LA HABITACION DEL TERROR

 


LA HABITACIÓN DEL TERROR
Mi sentido más sensible es el olfato, no tengo dudas, cosa que puede ser beneficiosa y disfrutable cuando se huelen comidas deliciosas o perfumes florales pero también puede resultar poco y hasta nada agradable en otros casos. Si para la mayoría los aromas abren la puerta a lo evocativo, a la melancolía y la nostalgia, para mí es mucho más profundo y esencial, es mi sentidos de los sentidos y esto puede ser hermoso como cuando viviendo lejos de mi Mercedes natal el olor a tilo me depositaba en la infancia.

No fue así esta mañana cuando limpié la bandeja de las piedritas de nuestra gata, el pis concentrado de gato con el paso del tiempo despide una especie de fortísimo olor que ya en las clases de química de la secundaria he aprendido a reconocer como amoníaco. Un tiempo embebido en esa atmósfera provoca la sensación de que la nariz caerá a pedazos como si la atacara un ácido. Es realmente insoportable. Ese olor me llevó a recordar aquella noche fatídica, de terror, que pasé internado en la clínica de mi ciudad en el mes de julio de 2019.
Había padecido en casa cuatro días de vómito y diarrea fulminante con dolor abdominal intolerable y sin poder beber ni siquiera una gota de agua, a los pocos segundos de ingerida las arcadas me destrozaban por dentro.
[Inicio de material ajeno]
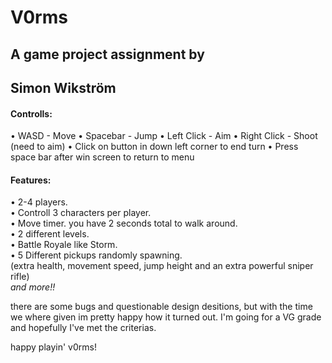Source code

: # V0rms
## A game project assignment by
## Simon Wikström

#### Controlls:
 • WASD - Move
 • Spacebar - Jump
 • Left Click - Aim
 • Right Click - Shoot (need to aim)
 • Click on button in down left corner to end turn
 • Press space bar after win screen to return to menu

#### Features:
 • 2-4 players.  
 • Controll 3 characters per player.  
 • Move timer. you have 2 seconds total to walk around.  
 • 2 different levels.  
 • Battle Royale like Storm.  
 • 5 Different pickups randomly spawning.  
   (extra health, movement speed, jump height and an extra powerful sniper rifle)  
*and more!!*  

there are some bugs and questionable design desitions, but with the time we where given im pretty happy how it turned out.
I'm going for a VG grade and hopefully I've met the criterias.

happy playin' v0rms!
Mi médico me controlaba vía mensajes, los síntomas que deberían haber cesado a los dos días no desaparecían. En la mañana del quinto día noté que al querer pararme para ir al baño me desmayaba. El doctor ordenó internarme.
Doblado en dos por los dolores y las náuseas llegamos con mi esposa a la clínica y a los pocos minutos, luego de hacerme una radiografía de torax indicada por el doctor, estaba en una cama con el suero colocado. Me alegré que en la pequeña habitación la cama de al lado estuviera vacía. Pero duró poco el contento. Un muchacho de unos treinta años que los enfermeros trajeron en la camilla ocupó la cama de al lado. Una mujer mayor, corpulenta, que luego me enteraría que era su madre lo acompañaba.
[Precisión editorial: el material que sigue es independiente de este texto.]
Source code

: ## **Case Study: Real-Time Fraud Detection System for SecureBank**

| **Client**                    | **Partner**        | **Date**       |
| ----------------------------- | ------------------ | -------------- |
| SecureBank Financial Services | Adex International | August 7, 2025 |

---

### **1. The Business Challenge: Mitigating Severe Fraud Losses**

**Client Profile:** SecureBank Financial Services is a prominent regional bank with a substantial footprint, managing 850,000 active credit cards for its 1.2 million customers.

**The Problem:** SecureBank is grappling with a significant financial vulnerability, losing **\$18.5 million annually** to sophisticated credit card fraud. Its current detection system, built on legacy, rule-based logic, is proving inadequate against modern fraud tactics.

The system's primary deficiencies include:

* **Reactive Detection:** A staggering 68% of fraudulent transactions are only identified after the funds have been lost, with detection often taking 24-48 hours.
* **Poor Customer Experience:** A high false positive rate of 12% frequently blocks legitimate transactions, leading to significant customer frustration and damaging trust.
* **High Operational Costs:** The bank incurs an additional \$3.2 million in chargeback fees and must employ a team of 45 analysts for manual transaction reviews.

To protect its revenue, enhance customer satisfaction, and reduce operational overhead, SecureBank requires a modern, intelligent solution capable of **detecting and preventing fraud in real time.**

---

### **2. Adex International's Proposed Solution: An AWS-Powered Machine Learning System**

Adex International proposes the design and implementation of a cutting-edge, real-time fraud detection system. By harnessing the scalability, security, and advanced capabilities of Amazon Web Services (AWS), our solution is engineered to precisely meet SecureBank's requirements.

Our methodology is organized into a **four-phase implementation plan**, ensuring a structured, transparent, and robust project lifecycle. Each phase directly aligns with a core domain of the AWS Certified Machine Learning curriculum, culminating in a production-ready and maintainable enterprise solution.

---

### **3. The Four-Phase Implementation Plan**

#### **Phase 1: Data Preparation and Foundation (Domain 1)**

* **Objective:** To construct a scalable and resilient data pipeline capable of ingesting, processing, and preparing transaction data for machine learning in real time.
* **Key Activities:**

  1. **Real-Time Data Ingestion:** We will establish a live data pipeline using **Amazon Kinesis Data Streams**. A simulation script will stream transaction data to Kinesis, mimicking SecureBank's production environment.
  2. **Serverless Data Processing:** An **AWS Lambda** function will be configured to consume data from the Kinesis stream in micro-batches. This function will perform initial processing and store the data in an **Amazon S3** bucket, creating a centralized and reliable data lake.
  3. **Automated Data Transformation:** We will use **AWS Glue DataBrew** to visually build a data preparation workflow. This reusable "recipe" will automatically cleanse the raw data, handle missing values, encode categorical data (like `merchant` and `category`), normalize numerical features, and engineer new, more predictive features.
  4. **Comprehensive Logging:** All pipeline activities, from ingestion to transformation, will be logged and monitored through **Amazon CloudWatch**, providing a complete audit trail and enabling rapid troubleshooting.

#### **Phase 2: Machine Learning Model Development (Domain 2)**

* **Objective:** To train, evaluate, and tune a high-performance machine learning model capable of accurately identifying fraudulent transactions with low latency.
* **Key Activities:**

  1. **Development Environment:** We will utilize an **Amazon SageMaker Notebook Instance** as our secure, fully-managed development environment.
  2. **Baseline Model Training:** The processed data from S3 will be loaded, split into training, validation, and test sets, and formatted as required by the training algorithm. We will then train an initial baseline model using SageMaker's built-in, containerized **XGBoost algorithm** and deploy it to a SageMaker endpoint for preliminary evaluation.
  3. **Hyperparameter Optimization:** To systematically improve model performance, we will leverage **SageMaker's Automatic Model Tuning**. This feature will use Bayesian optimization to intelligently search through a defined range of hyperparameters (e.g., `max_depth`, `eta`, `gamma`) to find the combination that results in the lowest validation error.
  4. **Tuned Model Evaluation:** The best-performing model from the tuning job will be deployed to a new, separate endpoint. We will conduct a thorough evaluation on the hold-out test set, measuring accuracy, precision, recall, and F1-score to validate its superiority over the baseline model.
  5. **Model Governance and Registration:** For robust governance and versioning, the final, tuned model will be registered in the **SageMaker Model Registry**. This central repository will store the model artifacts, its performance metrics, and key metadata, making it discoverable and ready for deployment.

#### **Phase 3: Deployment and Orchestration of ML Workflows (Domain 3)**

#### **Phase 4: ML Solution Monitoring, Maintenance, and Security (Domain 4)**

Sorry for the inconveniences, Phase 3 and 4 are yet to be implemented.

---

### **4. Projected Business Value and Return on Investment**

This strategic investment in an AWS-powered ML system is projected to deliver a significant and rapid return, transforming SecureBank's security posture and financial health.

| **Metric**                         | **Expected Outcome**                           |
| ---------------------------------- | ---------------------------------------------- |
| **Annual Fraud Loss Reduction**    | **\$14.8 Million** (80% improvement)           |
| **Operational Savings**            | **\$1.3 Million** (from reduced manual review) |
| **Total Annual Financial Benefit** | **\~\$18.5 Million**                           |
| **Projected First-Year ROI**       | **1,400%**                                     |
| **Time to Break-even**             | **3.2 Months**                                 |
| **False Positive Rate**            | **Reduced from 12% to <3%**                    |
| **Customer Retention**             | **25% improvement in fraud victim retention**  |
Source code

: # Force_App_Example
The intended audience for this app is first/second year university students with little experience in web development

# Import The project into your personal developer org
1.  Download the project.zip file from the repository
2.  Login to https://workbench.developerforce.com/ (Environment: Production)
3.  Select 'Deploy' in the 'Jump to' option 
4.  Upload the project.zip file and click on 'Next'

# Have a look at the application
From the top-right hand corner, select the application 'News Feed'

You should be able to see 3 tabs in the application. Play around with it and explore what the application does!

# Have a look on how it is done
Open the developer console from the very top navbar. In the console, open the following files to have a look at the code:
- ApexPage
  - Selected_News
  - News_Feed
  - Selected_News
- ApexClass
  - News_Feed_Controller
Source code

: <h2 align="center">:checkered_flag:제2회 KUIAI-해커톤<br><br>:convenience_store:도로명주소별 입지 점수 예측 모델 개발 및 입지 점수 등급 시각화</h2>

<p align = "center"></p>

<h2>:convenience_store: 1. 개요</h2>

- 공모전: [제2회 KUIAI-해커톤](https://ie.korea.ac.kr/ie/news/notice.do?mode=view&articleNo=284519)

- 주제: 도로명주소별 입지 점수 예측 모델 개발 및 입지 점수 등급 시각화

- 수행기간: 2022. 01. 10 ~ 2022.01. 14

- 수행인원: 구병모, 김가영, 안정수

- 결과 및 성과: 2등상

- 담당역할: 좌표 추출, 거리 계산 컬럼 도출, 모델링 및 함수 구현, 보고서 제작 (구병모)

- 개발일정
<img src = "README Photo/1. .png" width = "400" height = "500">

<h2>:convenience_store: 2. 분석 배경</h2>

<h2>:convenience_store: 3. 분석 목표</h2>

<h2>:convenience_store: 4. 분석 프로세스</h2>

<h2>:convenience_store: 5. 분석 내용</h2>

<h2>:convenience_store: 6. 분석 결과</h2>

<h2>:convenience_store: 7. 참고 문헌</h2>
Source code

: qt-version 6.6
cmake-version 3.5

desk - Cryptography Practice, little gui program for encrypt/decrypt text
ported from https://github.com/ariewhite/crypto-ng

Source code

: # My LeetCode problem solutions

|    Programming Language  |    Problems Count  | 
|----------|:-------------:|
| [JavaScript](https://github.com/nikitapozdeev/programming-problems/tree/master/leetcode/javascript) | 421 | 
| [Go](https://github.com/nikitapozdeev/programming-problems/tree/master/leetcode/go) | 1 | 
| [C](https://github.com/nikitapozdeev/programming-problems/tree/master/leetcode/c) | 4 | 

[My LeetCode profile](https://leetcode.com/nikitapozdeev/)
El día fue pasando, yo ya estaba recibiendo antibióticos para salir del cuadro viral. Supe que el muchacho de al lado estaba esperando una pequeña intervención en la que le suministrarían un medicamento vía un catéter y que a las 6 de la tarde esperaban irse y tomar un remise para volver a su pueblo. Mientras pasábamos el tiempo mirando televisión una enfermera entró y le anunció al muchacho que el procedimiento se haría al otro día, que debería pasar la noche internado.
Yo ya tenía claro que no quería que me acompañe nadie durante la noche y le había pedido a Andrea que no se quede, no lo consideraba necesario y además, la habitación era pequeñísima, diminuta. El baño que yo utilizaba cada hora era apenas un cubículo donde cabía un lavatorio, el inodoro y un tachito de residuos. No era mi primera internación ni mucho menos. Nunca había estado en una habitación tan estrecha. Era evidente que fue diseñada como individual y le agregaron una cama más.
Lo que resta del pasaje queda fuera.